Required work: Transcribe the listing word for word. Begin at its first line and end with the line containing "1. [宝马出租车相撞监控画面]-[1444574]".

Raw data:
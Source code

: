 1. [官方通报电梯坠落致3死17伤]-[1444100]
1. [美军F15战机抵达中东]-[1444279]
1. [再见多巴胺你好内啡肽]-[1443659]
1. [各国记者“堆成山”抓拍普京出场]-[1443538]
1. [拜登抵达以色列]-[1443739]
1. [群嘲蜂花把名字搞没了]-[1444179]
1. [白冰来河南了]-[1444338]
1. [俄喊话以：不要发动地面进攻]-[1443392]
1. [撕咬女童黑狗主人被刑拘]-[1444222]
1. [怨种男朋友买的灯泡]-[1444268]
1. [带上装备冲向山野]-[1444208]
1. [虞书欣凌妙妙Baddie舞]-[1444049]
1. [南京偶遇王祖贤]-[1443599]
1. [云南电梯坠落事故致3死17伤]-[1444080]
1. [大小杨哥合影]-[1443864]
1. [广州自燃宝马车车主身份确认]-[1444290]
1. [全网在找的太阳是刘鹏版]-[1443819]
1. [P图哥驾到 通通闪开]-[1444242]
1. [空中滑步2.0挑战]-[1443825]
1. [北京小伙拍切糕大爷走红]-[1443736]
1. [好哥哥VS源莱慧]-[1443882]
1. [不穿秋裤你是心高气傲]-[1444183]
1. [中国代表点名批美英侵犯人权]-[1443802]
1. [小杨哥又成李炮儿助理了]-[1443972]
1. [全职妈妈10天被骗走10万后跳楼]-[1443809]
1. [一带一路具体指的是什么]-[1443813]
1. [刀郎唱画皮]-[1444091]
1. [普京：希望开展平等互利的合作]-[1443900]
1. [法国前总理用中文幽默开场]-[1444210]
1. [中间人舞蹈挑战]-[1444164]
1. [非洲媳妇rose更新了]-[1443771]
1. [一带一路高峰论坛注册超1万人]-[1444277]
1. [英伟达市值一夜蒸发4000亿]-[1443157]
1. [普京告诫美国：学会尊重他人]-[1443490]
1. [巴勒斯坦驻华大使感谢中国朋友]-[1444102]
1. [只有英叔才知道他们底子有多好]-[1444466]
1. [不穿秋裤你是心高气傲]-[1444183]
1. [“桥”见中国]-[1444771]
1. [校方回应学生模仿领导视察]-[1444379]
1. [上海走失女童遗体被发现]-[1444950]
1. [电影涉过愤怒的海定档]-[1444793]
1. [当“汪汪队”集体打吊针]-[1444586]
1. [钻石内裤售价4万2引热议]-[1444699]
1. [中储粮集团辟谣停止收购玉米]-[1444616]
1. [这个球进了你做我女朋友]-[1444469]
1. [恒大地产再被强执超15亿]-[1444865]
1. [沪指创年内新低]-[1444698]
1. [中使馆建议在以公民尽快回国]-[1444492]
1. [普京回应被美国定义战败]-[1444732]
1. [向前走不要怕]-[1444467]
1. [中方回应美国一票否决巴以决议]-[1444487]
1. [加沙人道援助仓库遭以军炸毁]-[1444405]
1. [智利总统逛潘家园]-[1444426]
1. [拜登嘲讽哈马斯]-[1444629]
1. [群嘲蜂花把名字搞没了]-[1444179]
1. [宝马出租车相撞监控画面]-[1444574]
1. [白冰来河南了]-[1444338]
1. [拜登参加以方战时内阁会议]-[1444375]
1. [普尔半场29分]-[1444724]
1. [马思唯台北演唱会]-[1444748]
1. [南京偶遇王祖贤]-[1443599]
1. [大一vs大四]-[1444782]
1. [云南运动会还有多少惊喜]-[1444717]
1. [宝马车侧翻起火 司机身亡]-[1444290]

Answer to this task:
Source code

: 1. [官方通报电梯坠落致3死17伤]-[1444100]
1. [美军F15战机抵达中东]-[1444279]
1. [再见多巴胺你好内啡肽]-[1443659]
1. [各国记者“堆成山”抓拍普京出场]-[1443538]
1. [拜登抵达以色列]-[1443739]
1. [群嘲蜂花把名字搞没了]-[1444179]
1. [白冰来河南了]-[1444338]
1. [俄喊话以：不要发动地面进攻]-[1443392]
1. [撕咬女童黑狗主人被刑拘]-[1444222]
1. [怨种男朋友买的灯泡]-[1444268]
1. [带上装备冲向山野]-[1444208]
1. [虞书欣凌妙妙Baddie舞]-[1444049]
1. [南京偶遇王祖贤]-[1443599]
1. [云南电梯坠落事故致3死17伤]-[1444080]
1. [大小杨哥合影]-[1443864]
1. [广州自燃宝马车车主身份确认]-[1444290]
1. [全网在找的太阳是刘鹏版]-[1443819]
1. [P图哥驾到 通通闪开]-[1444242]
1. [空中滑步2.0挑战]-[1443825]
1. [北京小伙拍切糕大爷走红]-[1443736]
1. [好哥哥VS源莱慧]-[1443882]
1. [不穿秋裤你是心高气傲]-[1444183]
1. [中国代表点名批美英侵犯人权]-[1443802]
1. [小杨哥又成李炮儿助理了]-[1443972]
1. [全职妈妈10天被骗走10万后跳楼]-[1443809]
1. [一带一路具体指的是什么]-[1443813]
1. [刀郎唱画皮]-[1444091]
1. [普京：希望开展平等互利的合作]-[1443900]
1. [法国前总理用中文幽默开场]-[1444210]
1. [中间人舞蹈挑战]-[1444164]
1. [非洲媳妇rose更新了]-[1443771]
1. [一带一路高峰论坛注册超1万人]-[1444277]
1. [英伟达市值一夜蒸发4000亿]-[1443157]
1. [普京告诫美国：学会尊重他人]-[1443490]
1. [巴勒斯坦驻华大使感谢中国朋友]-[1444102]
1. [只有英叔才知道他们底子有多好]-[1444466]
1. [不穿秋裤你是心高气傲]-[1444183]
1. [“桥”见中国]-[1444771]
1. [校方回应学生模仿领导视察]-[1444379]
1. [上海走失女童遗体被发现]-[1444950]
1. [电影涉过愤怒的海定档]-[1444793]
1. [当“汪汪队”集体打吊针]-[1444586]
1. [钻石内裤售价4万2引热议]-[1444699]
1. [中储粮集团辟谣停止收购玉米]-[1444616]
1. [这个球进了你做我女朋友]-[1444469]
1. [恒大地产再被强执超15亿]-[1444865]
1. [沪指创年内新低]-[1444698]
1. [中使馆建议在以公民尽快回国]-[1444492]
1. [普京回应被美国定义战败]-[1444732]
1. [向前走不要怕]-[1444467]
1. [中方回应美国一票否决巴以决议]-[1444487]
1. [加沙人道援助仓库遭以军炸毁]-[1444405]
1. [智利总统逛潘家园]-[1444426]
1. [拜登嘲讽哈马斯]-[1444629]
1. [群嘲蜂花把名字搞没了]-[1444179]
1. [宝马出租车相撞监控画面]-[1444574]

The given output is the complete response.